We were fascinated by the possibility of deploying large models on edge devices using the MemryX acceleration. So we decided to try and port a fine-tuned object detection model to MemryX format to enchance safety on construction sites. We wanted to see if we can get high objectivity data on construction site personal equipment usage, while using little resources. Once we have the data for certain period of time we can analyse what equipment is missing and understand if any actual laws were broken using ai agents, who act as a relay and an expert in laws.

What it does

Our current prototype uses a fine tuned object detection model based on the YOLO11 architecture to detect classes in the data streamed by a camera. We then apply postprocessing to draw boxes around identified classes and log when classes that correspond to safety equipment missing (class 'NO-hardhat" for example). During the runtime we accumulate reports and when the camera stream session ends these reports are sent to our agents via HTTP. These agents then Identify if any laws are being broken and send a warning to the manager/other stakeholder to review footage and check for potential safety code violations.

How we built it

For fine tuned object detection model we both found one availible for download and trained our own using pytorch and ultralytics (creators of the YOLO architecture) package.
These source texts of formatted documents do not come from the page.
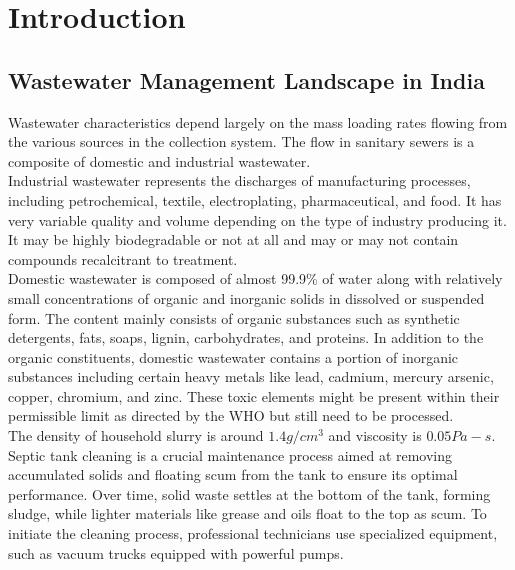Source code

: \documentclass[a4,10pt]{report}
\begin{document}
\newpage

\tableofcontents


\newpage


\chapter{Introduction}

\section{Wastewater Management Landscape in India}

Wastewater characteristics depend largely on the mass loading rates flowing from the various sources in the collection system. The flow in sanitary sewers is a composite of domestic and industrial wastewater. \\
Industrial wastewater represents the discharges of manufacturing processes, including petrochemical, textile, electroplating, pharmaceutical, and food. It has very variable quality and volume depending on the type of industry producing it. It may be highly biodegradable or not at all and may or may not contain compounds recalcitrant to treatment. 
\vspace{2mm} \\
Domestic wastewater is composed of almost 99.9\% of water along with relatively small concentrations of organic and inorganic solids in dissolved or suspended form. The content mainly consists of organic substances such as synthetic detergents, fats, soaps, lignin, carbohydrates, and proteins. In addition to the organic constituents, domestic wastewater contains a portion of inorganic substances including certain heavy metals like lead, cadmium, mercury arsenic, copper, chromium, and zinc. These toxic elements might be present within their permissible limit as directed by the WHO but still need to be processed. 
\vspace{2mm} \\
The density of household slurry is around $1.4 g/cm^3$ and viscosity is $0.05 Pa-s$. \cite{THOTARADHAKRISHNAN2018235} 
\vspace{2mm} \\
Septic tank cleaning is a crucial maintenance process aimed at removing accumulated solids and floating scum from the tank to ensure its optimal performance. Over time, solid waste settles at the bottom of the tank, forming sludge, while lighter materials like grease and oils float to the top as scum. To initiate the cleaning process, professional technicians use specialized equipment, such as vacuum trucks equipped with powerful pumps. \\
\end{document}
To run the detection on a camera stream we leverage the cv2 and ultralytics python modules. For report generation we use a state machine approach to bundle similar states of the system together to avoid excessive logging.

Challenges we ran into

While trying to accelerate the fine-tuned YOLO11 model using their Neural Compiler tool we ran into incompatibility issues. In particular the compiler did not support operator MatMul the way it was implemented in the YOLO11 model architechture. To solve this challenge we tried replacing the operator using onnx-graphsurgeon as well as look for other, older pretrained object detection models. Unfortunately we didn't manage to find or train or surgically create a model that would satisfy the compilers requirements and so were forced by the time constraints to abandon the idea of using MemryX acceleration.

Accomplishments that we're proud of

While we were searching for a model we decided to also finetune our own using YOLO11-nano (due to the lack of processing resources) and Construction Site Safety Image Dataset from Roboflow. The resulting model showed a lack of objectivity when applied to a video stream and we somehow messed up the labels of classes in training. But we achieved around 70% accuracy on static images.

What we learned

We learned a lot about object detection models and their implementation, having even explored their graph representations to locate problematic MatMul nodes. We also gained experience with agentic Ai approach to solving tasks. But most of all we learned that the technical task we took on was too much for the limited time frame.

What's next for Construction safety equipment monitoring

Ideally we would fine-tune a model that is both compatible with the MemryX Neural Compiler and has enough weights to provide better objectness and accuracy scores. Once this is done our approach can be deployed to edge devices, which is arguably the most important part of the project.